Laika Studios and Portland State University announced an inaugural class of scholars to foster careers in the creative industry. Their three-year pilot program awarded a $10,000 scholarship for the 2025–26 school year to six undergraduate students majoring in the arts to form a cohort and work closely with experts at Laika.
From a pool of 100 applicants, student finalists Praveen Badu, Abby Fox, Rosemary Gostovich, Haley Hsu, Catherine Olivares and Xquenda Penrose were selected for the cohort. Prospective applicants wrote essays about their career goals, how their experiences shaped inclusion, and overcoming a challenge, along with listing awards and activities. The PSU-Laika cohort was established in 2024, but Leroy E. Bynum, Jr., dean of PSU’s College of the Arts, says the collaboration has been in the works for several years.
“We are really interested in seeing what creative projects come out of this,” he says. “I have no doubt this is going to be a very positive experience.”

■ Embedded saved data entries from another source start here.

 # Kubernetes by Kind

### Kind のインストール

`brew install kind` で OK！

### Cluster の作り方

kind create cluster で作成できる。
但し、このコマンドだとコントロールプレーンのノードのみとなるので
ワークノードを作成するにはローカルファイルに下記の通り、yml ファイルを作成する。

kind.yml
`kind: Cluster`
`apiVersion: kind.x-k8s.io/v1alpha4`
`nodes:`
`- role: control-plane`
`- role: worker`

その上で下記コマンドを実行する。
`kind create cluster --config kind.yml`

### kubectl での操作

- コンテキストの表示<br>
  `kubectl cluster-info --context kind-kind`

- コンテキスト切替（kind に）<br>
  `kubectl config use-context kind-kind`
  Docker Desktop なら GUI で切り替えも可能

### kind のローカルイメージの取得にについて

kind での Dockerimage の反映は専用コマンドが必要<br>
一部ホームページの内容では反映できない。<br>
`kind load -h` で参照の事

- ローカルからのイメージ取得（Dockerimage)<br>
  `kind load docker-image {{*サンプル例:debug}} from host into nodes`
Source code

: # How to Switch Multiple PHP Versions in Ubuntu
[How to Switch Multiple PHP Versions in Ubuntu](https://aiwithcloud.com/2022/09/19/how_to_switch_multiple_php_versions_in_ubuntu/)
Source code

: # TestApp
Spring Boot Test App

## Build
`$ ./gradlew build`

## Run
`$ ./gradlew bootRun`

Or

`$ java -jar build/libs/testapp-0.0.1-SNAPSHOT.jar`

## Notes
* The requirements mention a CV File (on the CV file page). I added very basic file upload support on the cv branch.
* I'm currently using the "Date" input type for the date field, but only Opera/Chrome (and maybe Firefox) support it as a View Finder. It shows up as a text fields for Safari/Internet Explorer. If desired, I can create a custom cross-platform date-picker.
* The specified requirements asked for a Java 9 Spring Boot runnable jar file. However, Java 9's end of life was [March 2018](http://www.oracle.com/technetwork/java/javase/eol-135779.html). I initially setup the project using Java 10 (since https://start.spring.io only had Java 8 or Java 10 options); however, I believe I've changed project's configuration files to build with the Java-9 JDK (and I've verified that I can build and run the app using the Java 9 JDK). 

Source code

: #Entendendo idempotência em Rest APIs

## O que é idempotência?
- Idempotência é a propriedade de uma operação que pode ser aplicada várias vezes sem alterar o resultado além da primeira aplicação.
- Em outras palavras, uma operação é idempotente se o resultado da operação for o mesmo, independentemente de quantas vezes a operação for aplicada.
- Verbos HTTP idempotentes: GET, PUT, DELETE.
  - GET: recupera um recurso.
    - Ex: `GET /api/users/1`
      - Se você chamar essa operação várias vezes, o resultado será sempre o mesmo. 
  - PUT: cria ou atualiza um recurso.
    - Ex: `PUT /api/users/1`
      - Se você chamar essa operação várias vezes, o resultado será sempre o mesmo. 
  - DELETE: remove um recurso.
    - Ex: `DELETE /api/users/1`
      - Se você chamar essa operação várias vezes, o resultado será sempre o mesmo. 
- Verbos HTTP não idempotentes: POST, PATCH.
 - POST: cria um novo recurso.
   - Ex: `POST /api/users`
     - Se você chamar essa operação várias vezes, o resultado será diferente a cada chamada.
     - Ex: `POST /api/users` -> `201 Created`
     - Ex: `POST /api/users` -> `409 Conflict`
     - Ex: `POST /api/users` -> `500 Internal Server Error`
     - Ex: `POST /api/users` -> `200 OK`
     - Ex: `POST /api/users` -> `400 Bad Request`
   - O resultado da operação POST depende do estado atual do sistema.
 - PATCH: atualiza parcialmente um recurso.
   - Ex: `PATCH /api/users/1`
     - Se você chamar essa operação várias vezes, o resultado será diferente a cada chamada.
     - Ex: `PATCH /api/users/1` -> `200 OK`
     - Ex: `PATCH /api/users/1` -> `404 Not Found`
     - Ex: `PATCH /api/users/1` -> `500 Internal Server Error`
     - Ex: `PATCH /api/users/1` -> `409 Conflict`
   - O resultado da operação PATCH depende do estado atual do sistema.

Faculty members Alison Heryer, Stephen Lee and J.J. Vazquez will receive funding and time off from teaching to pursue their creative work, industry-specific expertise from LAIKA for curriculum development, and opportunities to collaborate on future projects. Bynum says the recipients span disciplines and represent all four of PSU’s art schools. Hsu, for example, studies graphic design, while Heryer is a professor of textile arts and costume design.

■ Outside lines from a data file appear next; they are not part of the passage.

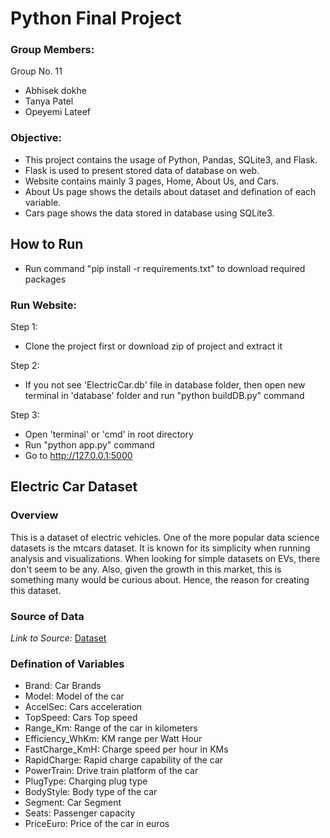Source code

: # Python Final Project

### Group Members:

Group No. 11

 - Abhisek dokhe
 - Tanya Patel
 - Opeyemi Lateef
 
### Objective:

 - This project contains the usage of Python, Pandas, SQLite3, and Flask.
 - Flask is used to present stored data of database on web.
 - Website contains mainly 3 pages, Home, About Us, and Cars. 
 - About Us page shows the details about dataset and defination of each variable. 
 - Cars page shows the data stored in database using SQLite3.


## How to Run

 - Run command "pip install -r requirements.txt" to download required packages

 ### Run Website:

Step 1:
- Clone the project first or download zip of project and extract it

Step 2:
 - If you not see 'ElectricCar.db' file in database folder, then open new terminal in 'database' folder and run "python buildDB.py" command

Step 3:
 - Open 'terminal' or 'cmd' in root directory
 - Run "python app.py" command
 - Go to http://127.0.0.1:5000

## Electric Car Dataset

### Overview

This is a dataset of electric vehicles. One of the more popular data science datasets is the mtcars dataset. It is known for its simplicity when running analysis and visualizations. When looking for simple datasets on EVs, there don't seem to be any. Also, given the growth in this market, this is something many would be curious about. Hence, the reason for creating this dataset.

### Source of Data

*Link to Source:* [Dataset](https://www.kaggle.com/datasets/geoffnel/evs-one-electric-vehicle-dataset)

### Defination of Variables

 - Brand: Car Brands
 - Model: Model of the car
 - AccelSec: Cars acceleration
 - TopSpeed: Cars Top speed
 - Range_Km: Range of the car in kilometers
 - Efficiency_WhKm: KM range per Watt Hour
 - FastCharge_KmH: Charge speed per hour in KMs
 - RapidCharge: Rapid charge capability of the car
 - PowerTrain: Drive train platform of the car
 - PlugType: Charging plug type
 - BodyStyle: Body type of the car
 - Segment: Car Segment
 - Seats: Passenger capacity
 - PriceEuro: Price of the car in euros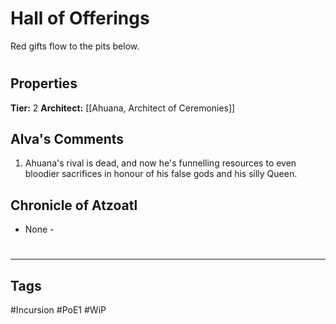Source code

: # Hall of Offerings
Red gifts flow to the pits below.

#
## Properties
**Tier:** 2
**Architect:** [[Ahuana, Architect of Ceremonies]]
## Alva's Comments
1. Ahuana's rival is dead, and now he's funnelling resources to even bloodier sacrifices in honour of his false gods and his silly Queen.
## Chronicle of Atzoatl
- None -

#
---
## Tags
#Incursion
#PoE1
#WiP
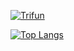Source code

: [![Trifun](https://github-readme-stats.vercel.app/api?username=Trysha-rbrn&count_private=true&show_icons=true&&theme=tokyonight)](https://github.com/Trysha-rbrn/github-readme-stats)

[![Top Langs](https://github-readme-stats.vercel.app/api/top-langs/?username=Trysha-rbrn&langs_count=5&layout=compact&hide=POV-Ray%20SDL)](https://github.com/Trysha-rbrn/github-readme-stats)

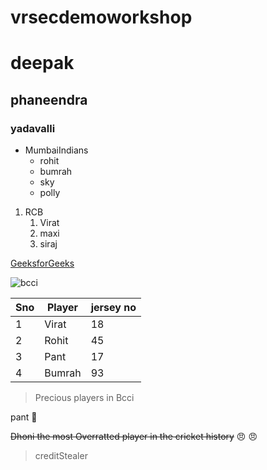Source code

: # vrsecdemoworkshop
# deepak
## phaneendra
### yadavalli
* MumbaiIndians
  * rohit
  * bumrah
  * sky
  * polly
 
1. RCB
    1. Virat
    2. maxi
    3. siraj
  


[GeeksforGeeks](https://www.geeksforgeeks.org/)

![bcci](https://assets.thehansindia.com/h-upload/2021/02/26/1033872-bcci.webp)

Sno|Player|jersey no
----|----|----
1|Virat|18
2|Rohit|45
3|Pant|17
4|Bumrah|93
 >Precious players in Bcci
 
 pant 💙

~~Dhoni the most Overratted player in the cricket history~~ 😠 😠
>creditStealer


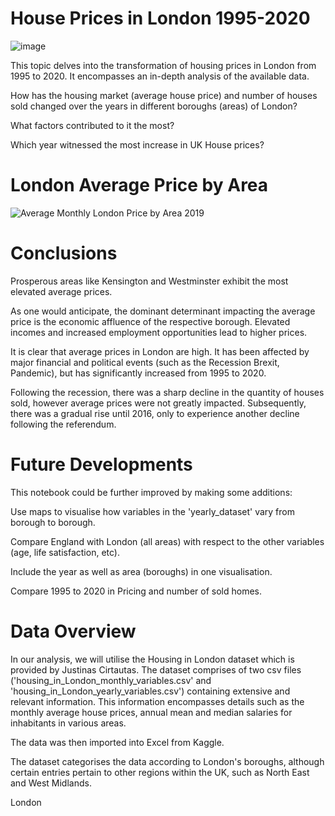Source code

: # House Prices in London 1995-2020

![image](https://github.com/JanetAnalyst/House-Prices-in-London-1995-2020/assets/141876014/7e1399ba-365a-4953-a6d6-c3529136f400)


This topic delves into the transformation of housing prices in London from 1995 to 2020. It encompasses an in-depth analysis of the available data. 

How has the housing market (average house price) and number of houses sold changed over the years in different boroughs (areas) of London? 

What factors contributed to it the most?

Which year witnessed the most increase in UK House prices?

# London Average Price by Area
![Average Monthly London Price by Area 2019](https://github.com/JanetAnalyst/House-Prices-in-London-1995-2020/assets/141876014/dfaae52c-234d-48dd-8d40-e271af1d753b)

# Conclusions

Prosperous areas like Kensington and Westminster exhibit the most elevated average prices.

As one would anticipate, the dominant determinant impacting the average price is the economic affluence of the respective borough. Elevated incomes and increased employment opportunities lead to higher prices.

It is clear that average prices in London are high. It has been affected by major financial and political events (such as the Recession  Brexit, Pandemic), but has significantly increased from 1995 to 2020. 

Following the recession, there was a sharp decline in the quantity of houses sold, however average prices were not greatly impacted. Subsequently, there was a gradual rise until 2016, only to experience another decline following the referendum. 

# Future Developments

This notebook could be further improved by making some additions:

Use maps to visualise how variables in the 'yearly_dataset' vary from borough to borough.

Compare England with London (all areas) with respect to the other variables (age, life satisfaction, etc). 

Include the year as well as area (boroughs) in one visualisation.

Compare 1995 to 2020 in Pricing and number of sold homes.


# Data Overview

In our analysis, we will utilise the Housing in London dataset which is provided by Justinas Cirtautas. The dataset comprises of two csv files ('housing_in_London_monthly_variables.csv' and 'housing_in_London_yearly_variables.csv') containing extensive and relevant information. This information encompasses details such as the monthly average house prices, annual mean and median salaries for inhabitants in various areas.

The data was then imported into Excel from Kaggle.

The dataset categorises the data according to London's boroughs, although certain entries pertain to other regions within the UK, such as North East and West Midlands.

London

“Our mission is so closely aligned with the support and encouragement for all types of creativity,” Bynum says. “It feels absolutely wonderful. This has been a long time coming.”
Previously, Laika—the Hillsboro-based stop-motion animation studio behind films like Coraline, The Boxtrolls, and Colin Meloy and Carson Ellis’ forthcoming Wildwood—partnered with Portland Community College to help create film coursework this past spring term. It also collaborated with Bowie State University, an historically Black university in Maryland, in 2021. Plans are already underway for more PSU scholars in 2026 and 2027.
“Both Laika and PSU are very eager to see what fruit this bears, which is another beauty of creativity,” Bynum says. “You got a blank canvas, and I can’t wait to see how that canvas is filled.”